İzmir Büyükşehir Belediyesi’nin 2005 yılında başlattığı Okul Sütü Projesi kapsamında dağıtımı gerçekleştirilen sütlerin 2007 yılından itibaren Tire Süt Kooperatifi’nden alınmasıyla, Tire ve civarındaki süt üreticilerinin içinde bulundukları ekonomik krizi atlatmaları sağlanmıştır. Düzenli şekilde süt alımları dolayısıyla kooperatifin gelişiminin hız kazanmasının yanında tüm bölge üreticilerine de fayda sağlanmış, düşüş yönünde seyreden süt fiyatları dengelenmiştir.
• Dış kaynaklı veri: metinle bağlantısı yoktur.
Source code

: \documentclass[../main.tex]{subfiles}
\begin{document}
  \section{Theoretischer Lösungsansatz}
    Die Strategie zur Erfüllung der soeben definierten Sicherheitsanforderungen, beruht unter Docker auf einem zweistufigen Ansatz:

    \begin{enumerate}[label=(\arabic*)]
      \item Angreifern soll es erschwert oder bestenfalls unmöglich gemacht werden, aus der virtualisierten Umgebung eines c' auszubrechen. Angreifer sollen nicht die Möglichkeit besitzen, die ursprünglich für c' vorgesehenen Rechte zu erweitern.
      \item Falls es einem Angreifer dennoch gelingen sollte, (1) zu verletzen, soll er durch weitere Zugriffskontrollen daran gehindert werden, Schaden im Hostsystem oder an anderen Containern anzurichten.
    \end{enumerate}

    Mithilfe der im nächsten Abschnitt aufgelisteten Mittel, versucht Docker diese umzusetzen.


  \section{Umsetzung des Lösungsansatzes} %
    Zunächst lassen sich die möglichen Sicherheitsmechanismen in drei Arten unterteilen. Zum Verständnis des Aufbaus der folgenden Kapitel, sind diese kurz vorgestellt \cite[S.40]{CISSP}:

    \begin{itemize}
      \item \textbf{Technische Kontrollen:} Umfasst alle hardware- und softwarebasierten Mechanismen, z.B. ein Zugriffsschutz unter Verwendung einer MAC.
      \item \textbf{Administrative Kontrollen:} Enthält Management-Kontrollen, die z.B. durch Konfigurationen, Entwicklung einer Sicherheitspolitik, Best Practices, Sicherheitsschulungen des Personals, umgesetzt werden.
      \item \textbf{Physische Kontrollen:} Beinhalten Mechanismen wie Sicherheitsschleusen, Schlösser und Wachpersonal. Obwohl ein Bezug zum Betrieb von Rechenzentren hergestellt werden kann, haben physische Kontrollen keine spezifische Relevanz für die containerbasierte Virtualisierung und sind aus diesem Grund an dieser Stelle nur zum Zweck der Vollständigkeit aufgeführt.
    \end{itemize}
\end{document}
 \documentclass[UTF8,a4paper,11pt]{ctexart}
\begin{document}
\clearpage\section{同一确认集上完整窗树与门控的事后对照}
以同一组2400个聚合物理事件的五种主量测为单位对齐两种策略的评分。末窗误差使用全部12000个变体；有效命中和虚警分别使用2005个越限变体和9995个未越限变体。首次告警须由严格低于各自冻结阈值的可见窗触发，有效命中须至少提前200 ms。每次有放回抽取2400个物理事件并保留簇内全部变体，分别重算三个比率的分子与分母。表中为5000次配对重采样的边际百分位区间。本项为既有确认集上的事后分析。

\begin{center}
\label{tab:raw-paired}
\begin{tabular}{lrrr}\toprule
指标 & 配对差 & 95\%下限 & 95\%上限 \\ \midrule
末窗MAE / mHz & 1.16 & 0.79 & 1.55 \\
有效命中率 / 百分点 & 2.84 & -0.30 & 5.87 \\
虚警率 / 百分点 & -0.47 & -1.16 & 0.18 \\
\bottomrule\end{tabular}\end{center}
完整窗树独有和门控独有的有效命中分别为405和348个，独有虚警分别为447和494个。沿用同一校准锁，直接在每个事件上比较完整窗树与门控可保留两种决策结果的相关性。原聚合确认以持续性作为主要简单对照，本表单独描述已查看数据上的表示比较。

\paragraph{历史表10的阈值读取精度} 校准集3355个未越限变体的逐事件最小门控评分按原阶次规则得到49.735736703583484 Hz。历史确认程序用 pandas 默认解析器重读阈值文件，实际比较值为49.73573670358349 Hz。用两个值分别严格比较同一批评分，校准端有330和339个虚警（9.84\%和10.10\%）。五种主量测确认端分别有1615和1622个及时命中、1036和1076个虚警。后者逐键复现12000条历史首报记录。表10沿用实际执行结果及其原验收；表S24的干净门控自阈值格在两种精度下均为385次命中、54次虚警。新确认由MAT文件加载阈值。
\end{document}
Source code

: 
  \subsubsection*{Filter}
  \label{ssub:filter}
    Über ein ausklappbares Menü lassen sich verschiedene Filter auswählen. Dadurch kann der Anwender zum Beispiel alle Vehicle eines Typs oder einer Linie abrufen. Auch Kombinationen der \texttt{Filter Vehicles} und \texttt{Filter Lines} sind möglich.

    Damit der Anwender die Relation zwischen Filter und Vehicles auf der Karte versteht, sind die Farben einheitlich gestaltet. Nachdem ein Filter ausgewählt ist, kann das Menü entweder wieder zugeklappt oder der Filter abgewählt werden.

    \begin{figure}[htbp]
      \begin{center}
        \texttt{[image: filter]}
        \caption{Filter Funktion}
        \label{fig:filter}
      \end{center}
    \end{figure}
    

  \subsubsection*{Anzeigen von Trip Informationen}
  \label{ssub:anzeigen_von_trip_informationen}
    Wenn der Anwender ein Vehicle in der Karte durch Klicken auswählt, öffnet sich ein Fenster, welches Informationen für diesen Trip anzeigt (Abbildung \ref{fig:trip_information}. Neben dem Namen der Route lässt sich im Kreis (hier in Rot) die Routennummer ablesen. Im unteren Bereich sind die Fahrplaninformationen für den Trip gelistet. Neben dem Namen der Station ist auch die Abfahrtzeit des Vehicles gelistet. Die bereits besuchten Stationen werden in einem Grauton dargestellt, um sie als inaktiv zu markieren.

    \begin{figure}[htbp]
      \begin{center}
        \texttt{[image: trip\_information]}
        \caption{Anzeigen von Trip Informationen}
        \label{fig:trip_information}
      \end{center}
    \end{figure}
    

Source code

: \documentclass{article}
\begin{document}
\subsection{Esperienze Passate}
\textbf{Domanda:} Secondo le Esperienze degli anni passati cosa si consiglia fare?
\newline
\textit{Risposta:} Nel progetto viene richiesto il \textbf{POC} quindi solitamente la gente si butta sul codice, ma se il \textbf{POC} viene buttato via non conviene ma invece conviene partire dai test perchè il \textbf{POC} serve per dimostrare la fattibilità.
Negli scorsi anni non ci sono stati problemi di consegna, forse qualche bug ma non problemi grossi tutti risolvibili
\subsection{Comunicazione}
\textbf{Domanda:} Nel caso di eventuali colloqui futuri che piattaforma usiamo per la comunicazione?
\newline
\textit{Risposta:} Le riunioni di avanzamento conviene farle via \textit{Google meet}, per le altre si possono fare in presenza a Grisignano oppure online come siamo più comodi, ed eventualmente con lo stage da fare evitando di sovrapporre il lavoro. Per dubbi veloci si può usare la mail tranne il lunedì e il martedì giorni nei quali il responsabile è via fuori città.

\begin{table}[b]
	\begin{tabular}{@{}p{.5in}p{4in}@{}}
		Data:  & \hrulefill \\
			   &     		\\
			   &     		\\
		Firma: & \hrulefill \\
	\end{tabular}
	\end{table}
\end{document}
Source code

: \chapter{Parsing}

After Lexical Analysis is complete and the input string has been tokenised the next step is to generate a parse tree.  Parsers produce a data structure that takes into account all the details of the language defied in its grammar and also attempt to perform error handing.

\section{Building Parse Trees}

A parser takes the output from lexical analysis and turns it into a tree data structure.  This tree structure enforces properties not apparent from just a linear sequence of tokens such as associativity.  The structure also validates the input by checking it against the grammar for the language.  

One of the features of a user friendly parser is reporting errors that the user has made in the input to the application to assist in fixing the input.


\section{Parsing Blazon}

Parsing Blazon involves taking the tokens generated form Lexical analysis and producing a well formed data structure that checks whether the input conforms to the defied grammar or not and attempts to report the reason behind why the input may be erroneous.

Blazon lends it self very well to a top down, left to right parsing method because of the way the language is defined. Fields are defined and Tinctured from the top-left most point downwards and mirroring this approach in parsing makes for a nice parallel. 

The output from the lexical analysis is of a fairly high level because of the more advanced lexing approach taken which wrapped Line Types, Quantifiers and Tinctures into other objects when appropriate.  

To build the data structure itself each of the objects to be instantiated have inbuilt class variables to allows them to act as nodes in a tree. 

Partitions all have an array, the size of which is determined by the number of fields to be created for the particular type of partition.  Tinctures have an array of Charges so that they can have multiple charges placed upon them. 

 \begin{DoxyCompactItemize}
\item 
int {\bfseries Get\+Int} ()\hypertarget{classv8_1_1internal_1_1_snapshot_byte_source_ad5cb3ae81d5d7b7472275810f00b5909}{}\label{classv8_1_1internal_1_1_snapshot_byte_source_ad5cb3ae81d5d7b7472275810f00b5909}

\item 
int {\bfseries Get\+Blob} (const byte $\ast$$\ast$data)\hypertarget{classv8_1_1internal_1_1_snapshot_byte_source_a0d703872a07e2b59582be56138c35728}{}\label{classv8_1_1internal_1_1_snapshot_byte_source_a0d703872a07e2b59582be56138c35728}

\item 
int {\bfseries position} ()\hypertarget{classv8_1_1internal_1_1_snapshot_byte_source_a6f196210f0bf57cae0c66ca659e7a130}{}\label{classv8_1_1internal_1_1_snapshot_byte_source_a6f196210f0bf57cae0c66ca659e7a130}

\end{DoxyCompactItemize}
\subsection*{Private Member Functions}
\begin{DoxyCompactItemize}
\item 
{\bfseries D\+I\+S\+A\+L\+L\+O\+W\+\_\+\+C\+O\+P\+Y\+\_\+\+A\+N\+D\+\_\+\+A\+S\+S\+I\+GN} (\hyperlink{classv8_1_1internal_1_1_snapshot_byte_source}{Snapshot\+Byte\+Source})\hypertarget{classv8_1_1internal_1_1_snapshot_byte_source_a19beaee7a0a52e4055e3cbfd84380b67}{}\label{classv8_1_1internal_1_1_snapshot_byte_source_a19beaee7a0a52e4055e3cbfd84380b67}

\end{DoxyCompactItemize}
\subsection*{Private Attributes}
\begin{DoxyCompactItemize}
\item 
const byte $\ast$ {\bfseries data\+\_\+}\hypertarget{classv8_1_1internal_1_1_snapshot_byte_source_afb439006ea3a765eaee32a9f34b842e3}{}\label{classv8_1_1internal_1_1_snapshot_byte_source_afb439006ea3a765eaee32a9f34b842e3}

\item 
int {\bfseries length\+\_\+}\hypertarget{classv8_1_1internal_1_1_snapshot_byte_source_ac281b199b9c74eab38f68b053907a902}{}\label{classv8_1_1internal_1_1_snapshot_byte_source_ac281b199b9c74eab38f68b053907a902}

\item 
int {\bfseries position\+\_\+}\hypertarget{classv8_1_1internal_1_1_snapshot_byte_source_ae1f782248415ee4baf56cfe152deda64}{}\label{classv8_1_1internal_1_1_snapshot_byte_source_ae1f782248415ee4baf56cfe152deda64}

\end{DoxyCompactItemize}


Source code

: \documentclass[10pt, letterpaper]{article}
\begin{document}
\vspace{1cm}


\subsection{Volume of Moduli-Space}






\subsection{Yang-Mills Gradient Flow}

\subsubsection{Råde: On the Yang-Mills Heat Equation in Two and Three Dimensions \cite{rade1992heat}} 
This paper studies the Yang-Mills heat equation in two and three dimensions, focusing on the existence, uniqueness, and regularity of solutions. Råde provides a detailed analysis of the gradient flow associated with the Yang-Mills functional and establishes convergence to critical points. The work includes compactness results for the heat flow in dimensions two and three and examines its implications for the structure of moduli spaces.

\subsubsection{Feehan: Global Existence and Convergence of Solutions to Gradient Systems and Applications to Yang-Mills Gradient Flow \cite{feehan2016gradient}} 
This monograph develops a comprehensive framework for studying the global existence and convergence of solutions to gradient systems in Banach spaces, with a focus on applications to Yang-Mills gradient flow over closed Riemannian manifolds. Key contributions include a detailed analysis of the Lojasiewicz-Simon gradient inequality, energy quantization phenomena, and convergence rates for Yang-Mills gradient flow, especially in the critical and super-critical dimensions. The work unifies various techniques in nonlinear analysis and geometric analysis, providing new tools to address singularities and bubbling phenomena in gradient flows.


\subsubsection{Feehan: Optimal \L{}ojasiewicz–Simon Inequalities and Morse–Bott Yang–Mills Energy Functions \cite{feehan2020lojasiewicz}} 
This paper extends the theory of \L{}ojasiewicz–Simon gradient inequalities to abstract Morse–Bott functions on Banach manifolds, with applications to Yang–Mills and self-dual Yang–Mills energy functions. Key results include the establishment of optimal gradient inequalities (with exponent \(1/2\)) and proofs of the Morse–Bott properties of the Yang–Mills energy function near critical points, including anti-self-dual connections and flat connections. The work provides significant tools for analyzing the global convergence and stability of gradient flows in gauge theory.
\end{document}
Böylelikle Tire’de süt üretiminin de ciddi oranda artış göstermesi ve bölge açısından tekrar önemli bir sektör durumuna gelmesi sağlanmıştır. İzmir Büyükşehir Belediyesi’nin sosyal belediyecilik ilkesiyle başlattığı bir proje, bir yerelden kalkınma projesine evrilmiştir (Tekeli, 2018a: 50). Tire Süt Kooperatifi modelinin meydana getirdiği etki sonucunda özel sektör de bölgede yatırımlara yönelmiştir. Böylece hayvancılığın gelişmesi sağlanmış, bölge bir yatırım merkezi haline gelmiştir (Özelçi Eceral, 2018: 32). Okul Sütü Projesi’nin Türkiye’nin genelinde uygulanmaya başlanmasının ardından Süt Kuzusu Projesi yoluyla farklı ihtiyaç sahiplerine ulaşılmıştır. İzmir’de gerçekleştirilen bu projelerin sonucunda özellikle Küçük Menderes Havzası’nda süt üretiminde büyük oranda bir artış sağlanmış, büyük bir

firmanın da bölgeye yaptığı yatırımla 800 kişilik istihdam yaratılmıştır (Gümüşoğlu, 2018: 83). İzmir Büyükşehir Belediyesi’nin gerek ülke geneline yayılan Okul Sütü Projesi gerekse halihazırda uygulamada olan Süt Kuzusu Projesi kapsamında Tire Süt Kooperatifi’nden süt alımları ile İzmir’de hayvancılığın geliştirilmesinin yanı sıra meydana getirilen kurumsal pazarlama kanalı yoluyla ülke hayvancılığına da katkı sağlanmıştır. İzmir’de 2002 yılı için tarımsal üretimde süt üretiminin payı %9,48 iken 2015 yılının sonunda bu oran %17,74’e yükselmiştir. Ayrıca yerel ölçekte belediyenin düzenli süt alımları yaparak ihtiyaç sahiplerine dağıtması, ulusal ölçekte de düzenli kamusal süt talebi oluşmasına ve kayıtdışı satışların azalmasına olumlu etki yapmıştır (Uysal, 2018: 75). İzmir Büyükşehir Belediyesi ve Tire Süt Kooperatifi arasındaki işbirliği, kooperatif açısından önemli kazanımlar sağlamıştır. Belediyenin Okul Sütü ve Süt Kuzusu Projeleri yanı sıra kooperatife faaliyetlerine ilişkin danışmanlık desteği de sağlaması, kooperatifin bilgi ve tecrübe düzeyini yükselterek karşılaşılan bürokratik ve ticari problemleri aşacak çözümleri üretme ve uygulama becerisi kazandırmıştır. Kooperatif büyük ilerleme kaydederek bir başarı örneği olmuş, Tire’de ekonomik ve toplumsal açılardan olumlu değişimlerin ortaya çıkmasına ön ayak olmuştur. Yatırımlarını artırarak sütü soğuk zincir altına alan, et, süt ve süt ürünleri işleme tesisleri oluşturan kooperatifin ortak sayısı ve özvarlığı ciddi artış göstermiş ve ürünleri İzmir bölgesinde tercih edilir hale gelmiştir (Kuş, 2015: 29-35). 1967 yılında kurulan Tire Süt Kooperatifi, bugün 2000’den fazla ortağı, 400’e yakın personeli, günlük 350 ton sütü ve 50 milyon TL’lik özvarlığı ile kendi alanında Türkiye’nin en büyük kooperatifi haline gelmiştir (Tire Süt Kooperatifi, 2018: 19).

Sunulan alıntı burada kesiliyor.